Note, too, that I divided the sciences. The social sciences are in fact moral sciences, and properly belong in the Good, not the True. This is not to say that the social sciences are not concerned with learning what is true-- only that that is not their primary function. This matters for how these science are properly understood and done. It also points to the fact that they are somewhere between Wisdom and the True.

If there is any idea I would love to get a great deal of feedback on, it's this.


John MacEachern said...

I like it. It's elegant.

Xerographica said...

Personally...I lean towards pragmatic ethics so I wouldn't necessarily use terms such as "true", "good" and "wisdom".

And I'm not quite sure that I grasp the usefulness of such a method of categorization.

Perhaps I see more value in lumping rather than splitting. What's a god? Anybody you sacrifice to. Here I am sacrificing my limited time to are my god. If I don't feel like I'm getting the most bang for my sacrifice then I'll worship elsewhere.

Therefore..."freedom" is simply religious tolerance.

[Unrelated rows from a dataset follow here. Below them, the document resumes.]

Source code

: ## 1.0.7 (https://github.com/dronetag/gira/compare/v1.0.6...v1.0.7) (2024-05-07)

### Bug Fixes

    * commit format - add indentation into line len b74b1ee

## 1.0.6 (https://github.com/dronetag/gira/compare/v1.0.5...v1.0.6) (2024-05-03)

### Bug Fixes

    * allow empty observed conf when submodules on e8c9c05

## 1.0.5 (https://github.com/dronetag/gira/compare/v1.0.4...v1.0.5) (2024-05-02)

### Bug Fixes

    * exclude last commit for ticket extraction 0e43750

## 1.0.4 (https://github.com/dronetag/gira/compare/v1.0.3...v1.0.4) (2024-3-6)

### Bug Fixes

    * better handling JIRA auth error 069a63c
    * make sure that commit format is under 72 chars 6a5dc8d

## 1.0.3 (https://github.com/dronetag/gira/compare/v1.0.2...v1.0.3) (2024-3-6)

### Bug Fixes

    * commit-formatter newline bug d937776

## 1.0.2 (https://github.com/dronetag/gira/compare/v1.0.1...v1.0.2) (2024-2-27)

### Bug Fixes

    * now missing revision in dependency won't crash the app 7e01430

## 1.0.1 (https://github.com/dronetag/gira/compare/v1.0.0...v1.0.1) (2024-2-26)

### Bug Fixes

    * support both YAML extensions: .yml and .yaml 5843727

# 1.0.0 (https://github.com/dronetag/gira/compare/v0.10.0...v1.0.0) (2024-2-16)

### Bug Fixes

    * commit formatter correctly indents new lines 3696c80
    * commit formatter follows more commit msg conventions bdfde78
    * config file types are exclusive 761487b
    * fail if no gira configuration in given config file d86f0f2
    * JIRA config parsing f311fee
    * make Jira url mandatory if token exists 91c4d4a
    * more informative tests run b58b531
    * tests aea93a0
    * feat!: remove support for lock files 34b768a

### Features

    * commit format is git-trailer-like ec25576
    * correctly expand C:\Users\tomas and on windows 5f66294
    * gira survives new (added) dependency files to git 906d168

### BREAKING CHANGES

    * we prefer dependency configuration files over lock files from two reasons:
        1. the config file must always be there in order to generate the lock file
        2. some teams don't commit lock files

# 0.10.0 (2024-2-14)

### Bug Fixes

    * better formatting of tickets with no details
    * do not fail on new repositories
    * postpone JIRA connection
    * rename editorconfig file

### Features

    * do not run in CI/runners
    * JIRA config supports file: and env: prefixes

I'm surprised you didn't comment on Peter Leeson's recent paper on human sacrifice. It's right up my alley so I've been writing a critical review.

Troy Camplin said...

er, like a good butcher, makes proper divisions -- you divide at the joints. The purpose of making divisions is to understand relations, to understand the differences among similar processes. I think it matters a great deal if the social sciences should be properly categorized with government and philanthropy than with math, the physical sciences, and technology. And what does it tell you that religion is a combination of abstract wisdom and concrete wisdom -- philosophy and mythos/stories? And what does it tell you that there are in fact two different kinds of spontaneous orders of technological innovation? I haven't thought through the implications of all this quite yet, but I am pretty sure the implications are profound.

I do need to write a response to the Leeson paper. Especially given the fact that I have several times made mention of human sacrifice.

Troy Camplin said...

That's weird. The first part of my comment was cut off. I said:

Socrates points out in Plato's Phaedrus that a good philosopher, like a good butcher . . .

Xerographica said...

Plants are another interest of mine. I've spent quite a bit of time researching their cultural requirements, studying the conditions of their native habitats...and experimenting with different cultivation techniques. My goal is to successfully grow them...which taxonomy has very little bearing on.

When it comes to terms of helping people understand the cultural requirements of a healthy's equally hard for me to really appreciate the practical merits of taxonomy.

I'd love to read your response to Leeson's paper. As far as I can tell...our perspectives on sacrifice aren't all that it would be interesting to see how your response compares to my own.